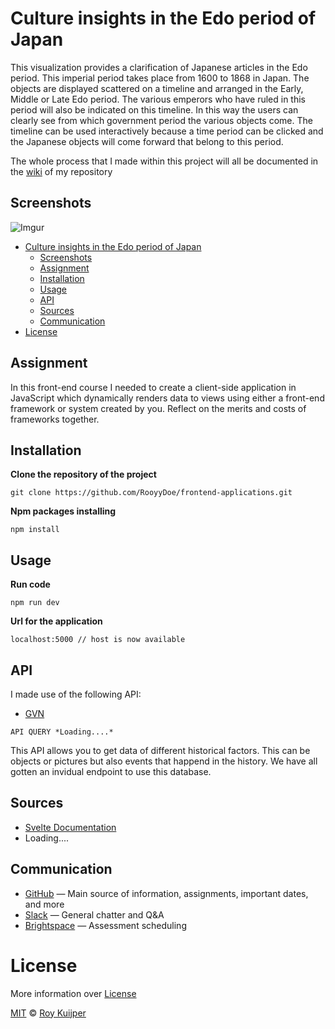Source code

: # Culture insights in the Edo period of Japan

This visualization provides a clarification of Japanese articles in the Edo period. This imperial period takes place from 1600 to 1868 in Japan. The objects are displayed scattered on a timeline and arranged in the Early, Middle or Late Edo period. The various emperors who have ruled in this period will also be indicated on this timeline. In this way the users can clearly see from which government period the various objects come. The timeline can be used interactively because a time period can be clicked and the Japanese objects will come forward that belong to this period.

The whole process that I made within this project will all be documented in the [wiki](https://github.com/RooyyDoe/frontend-applications/wiki) of my repository

## Screenshots

![Imgur](https://i.imgur.com/g4U3zu1.jpg)

- [Culture insights in the Edo period of Japan](#culture-insights-in-the-edo-period-of-japan)
  - [Screenshots](#screenshots)
  - [Assignment](#assignment)
  - [Installation](#installation)
  - [Usage](#usage)
  - [API](#api)
  - [Sources](#sources)
  - [Communication](#communication)
- [License](#license)

## Assignment

In this front-end course I needed to create a client-side application in JavaScript which dynamically renders data to views using either a front-end framework or system created by you. Reflect on the merits and costs of frameworks together.

## Installation

**Clone the repository of the project**
```
git clone https://github.com/RooyyDoe/frontend-applications.git
```

**Npm packages installing**
```
npm install
```

## Usage

**Run code**
```
npm run dev
```

**Url for the application**

```
localhost:5000 // host is now available
```

## API
I made use of the following API:

* [GVN](https://data.netwerkdigitaalerfgoed.nl/)

```
API QUERY *Loading....*
```

This API allows you to get data of different historical factors. This can be objects or pictures but also events that happend in the history. We have all gotten an invidual endpoint to use this database.

## Sources
* [Svelte Documentation](https://svelte.dev/tutorial/basics)
* Loading....

## Communication

* [GitHub](https://github.com/RooyyDoe/) — Main source of information, assignments, important dates, and more
* [Slack](https://cmdinformationdesign.slack.com/) — General chatter and Q&A
* [Brightspace](https://dlo.mijnhva.nl/d2l/home/32180) — Assessment scheduling

# License

More information over [License](https://help.github.com/en/articles/licensing-a-repository)

[MIT](https://github.com/RooyyDoe/frontend-applications/blob/master/LICENSE.txt) © [Roy Kuijper](https://github.com/RooyyDoe)
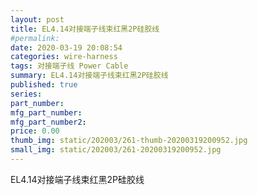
 ```yaml
---
layout: post
title: EL4.14对接端子线束红黑2P硅胶线
#permalink: 
date: 2020-03-19 20:08:54
categories: wire-harness
tags: 对接端子线 Power Cable
summary: EL4.14对接端子线束红黑2P硅胶线
published: true 
series: 
part_number: 
mfg_part_number: 
mfg_part_number2: 
price: 0.00
thumb_img: static/202003/261-thumb-20200319200952.jpg
small_img: static/202003/261-20200319200952.jpg
---
```



EL4.14对接端子线束红黑2P硅胶线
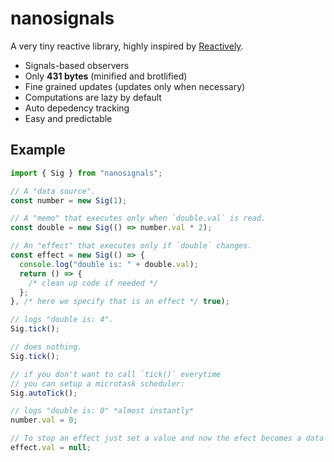 # nanosignals

A very tiny reactive library, highly inspired by [Reactively](https://github.com/milomg/reactively).

- Signals-based observers
- Only **431 bytes** (minified and brotlified)
- Fine grained updates (updates only when necessary)
- Computations are lazy by default
- Auto depedency tracking
- Easy and predictable

## Example

```js
import { Sig } from "nanosignals";

// A "data source".
const number = new Sig(1);

// A "memo" that executes only when `double.val` is read.
const double = new Sig(() => number.val * 2);

// An "effect" that executes only if `double` changes.
const effect = new Sig(() => {
  console.log("double is: " + double.val);
  return () => {
    /* clean up code if needed */
  };
}, /* here we specify that is an effect */ true);

// logs "double is: 4".
Sig.tick();

// does nothing.
Sig.tick();

// if you don't want to call `tick()` everytime
// you can setup a microtask scheduler:
Sig.autoTick();

// logs "double is: 0" *almost instantly*
number.val = 0;

// To stop an effect just set a value and now the efect becomes a data source
effect.val = null;
```
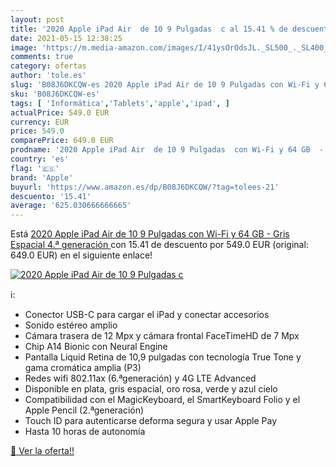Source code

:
 ```yaml
---
layout: post
title: '2020 Apple iPad Air  de 10 9 Pulgadas  c al 15.41 % de descuento'
date: 2021-05-15 12:38:25
image: 'https://m.media-amazon.com/images/I/41ysOrOdsJL._SL500_._SL400_.jpg'
comments: true
category: ofertas
author: 'tole.es'
slug: 'B08J6DKCQW-es 2020 Apple iPad Air de 10 9 Pulgadas con Wi-Fi y 64 GB -...'
sku: 'B08J6DKCQW-es'
tags: [ 'Informática','Tablets','apple','ipad', ]
actualPrice: 549.0 EUR
currency: EUR
price: 549.0
comparePrice: 649.0 EUR
prodname: '2020 Apple iPad Air  de 10 9 Pulgadas  con Wi-Fi y 64 GB  - Gris Espacial  4.ª generación '
country: 'es'
flag: '🇪🇸'
brand: 'Apple'
buyurl: 'https://www.amazon.es/dp/B08J6DKCQW/?tag=tolees-21'
descuento: '15.41'
average: '625.030666666665'
---
```


Está [2020 Apple iPad Air  de 10 9 Pulgadas  con Wi-Fi y 64 GB  - Gris Espacial  4.ª generación ](https://www.amazon.es/dp/B08J6DKCQW/?tag=tolees-21) con 15.41 de descuento por 549.0 EUR (original: 649.0 EUR) en el siguiente enlace!

[![2020 Apple iPad Air  de 10 9 Pulgadas  c](https://m.media-amazon.com/images/I/41ysOrOdsJL._SL500_._SL400_.jpg)](https://www.amazon.es/dp/B08J6DKCQW/?tag=tolees-21)

ℹ️:

- Conector USB-C para cargar el iPad y conectar accesorios
- Sonido estéreo amplio
- Cámara trasera de 12 Mpx y cámara frontal FaceTimeHD de 7 Mpx
- Chip A14 Bionic con Neural Engine
- Pantalla Liquid Retina de 10,9 pulgadas con tecnología True Tone y gama cromática amplia (P3)
- Redes wifi 802.11ax (6.ªgeneración) y 4G LTE Advanced
- Disponible en plata, gris espacial, oro rosa, verde y azul cielo
- Compatibilidad con el MagicKeyboard, el SmartKeyboard Folio y el Apple Pencil (2.ªgeneración)
- Touch ID para autenticarse deforma segura y usar Apple Pay
- Hasta 10 horas de autonomía

[🛒 Ver la oferta!!](https://www.amazon.es/dp/B08J6DKCQW/?tag=tolees-21)
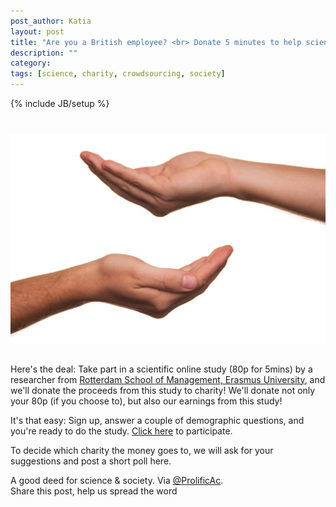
 ```yaml
---
post_author: Katia
layout: post
title: "Are you a British employee? <br> Donate 5 minutes to help science and a charity"
description: ""
category: 
tags: [science, charity, crowdsourcing, society]
---
```

{% include JB/setup %}

<div class="row">
 <img class="img-responsive col-md-12" style="display: block;margin-left: auto;margin-right: auto;margin-top:40px;margin-bottom:15px;" src="/assets/img/charity.jpg">
</div>

<br>
Here's the deal: Take part in a scientific online study (80p for 5mins) by a researcher from <a href="http://www.rsm.nl/home/">Rotterdam School of Management, Erasmus University</a>, and we'll donate the proceeds from this study to charity! We'll donate not only your 80p (if you choose to), but also our earnings from this study!

It's that easy: Sign up, answer a couple of demographic questions, and you're ready to do the study. [Click here](https://prolificacademic.co.uk/study/54817d83fdf99b59cfdc3bd7) to participate.

To decide which charity the money goes to, we will ask for your suggestions and post a short poll here. 

A good deed for science & society. Via [@ProlificAc](https://twitter.com/ProlificAc).<br>
Share this post, help us spread the word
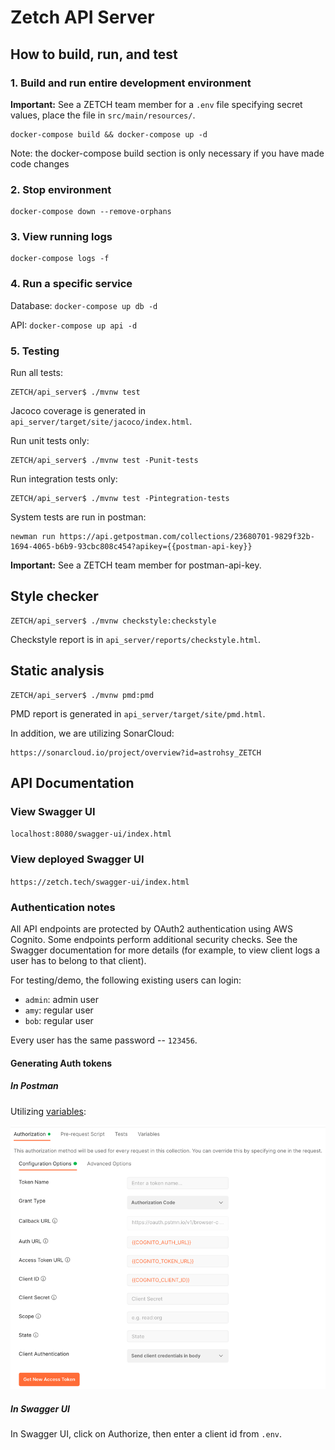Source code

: # Zetch API Server

## How to build, run, and test

### 1. Build and run entire development environment

**Important:** See a ZETCH team member for a `.env` file specifying secret values, place the file
in `src/main/resources/`.

```
docker-compose build && docker-compose up -d
```

Note: the docker-compose build section is only necessary if you have made code changes

### 2. Stop environment

```
docker-compose down --remove-orphans
```

### 3. View running logs

```
docker-compose logs -f
```

### 4. Run a specific service

Database: `docker-compose up db -d`

API: `docker-compose up api -d`

### 5. Testing

Run all tests:

```shell
ZETCH/api_server$ ./mvnw test
```

Jacoco coverage is generated in `api_server/target/site/jacoco/index.html`.

Run unit tests only:

```shell
ZETCH/api_server$ ./mvnw test -Punit-tests
```

Run integration tests only:

```shell
ZETCH/api_server$ ./mvnw test -Pintegration-tests
```

System tests are run in postman:

```shell
newman run https://api.getpostman.com/collections/23680701-9829f32b-1694-4065-b6b9-93cbc808c454?apikey={{postman-api-key}}
```

**Important:** See a ZETCH team member for postman-api-key.

## Style checker

```shell
ZETCH/api_server$ ./mvnw checkstyle:checkstyle
```

Checkstyle report is in `api_server/reports/checkstyle.html`.

## Static analysis

```shell
ZETCH/api_server$ ./mvnw pmd:pmd
```

PMD report is generated in `api_server/target/site/pmd.html`.

In addition, we are utilizing SonarCloud:

```
https://sonarcloud.io/project/overview?id=astrohsy_ZETCH
```

## API Documentation

### View Swagger UI

`localhost:8080/swagger-ui/index.html`

### View deployed Swagger UI

`https://zetch.tech/swagger-ui/index.html`

### Authentication notes

All API endpoints are protected by OAuth2 authentication using AWS Cognito. Some endpoints perform
additional security checks. See the Swagger documentation for more details (for example, to view
client logs a user has to belong to that client).

For testing/demo, the following existing users can login:

- `admin`: admin user
- `amy`: regular user
- `bob`: regular user

Every user has the same password -- `123456`.

#### Generating Auth tokens

##### In Postman

Utilizing [variables](https://learning.postman.com/docs/sending-requests/variables/):

![postman_auth_config.png](docs/postman_auth_config.png)

##### In Swagger UI

In Swagger UI, click on Authorize, then enter a client id from `.env`.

..............................

**PROBLEM**
Go through the records above and copy every line holding the word "descuento".

**WRITTEN REPLY**
title: '2020 Apple iPad Air  de 10 9 Pulgadas  c al 15.41 % de descuento'
descuento: '15.41'
Está [2020 Apple iPad Air  de 10 9 Pulgadas  con Wi-Fi y 64 GB  - Gris Espacial  4.ª generación ](https://www.amazon.es/dp/B08J6DKCQW/?tag=tolees-21) con 15.41 de descuento por 549.0 EUR (original: 649.0 EUR) en el siguiente enlace!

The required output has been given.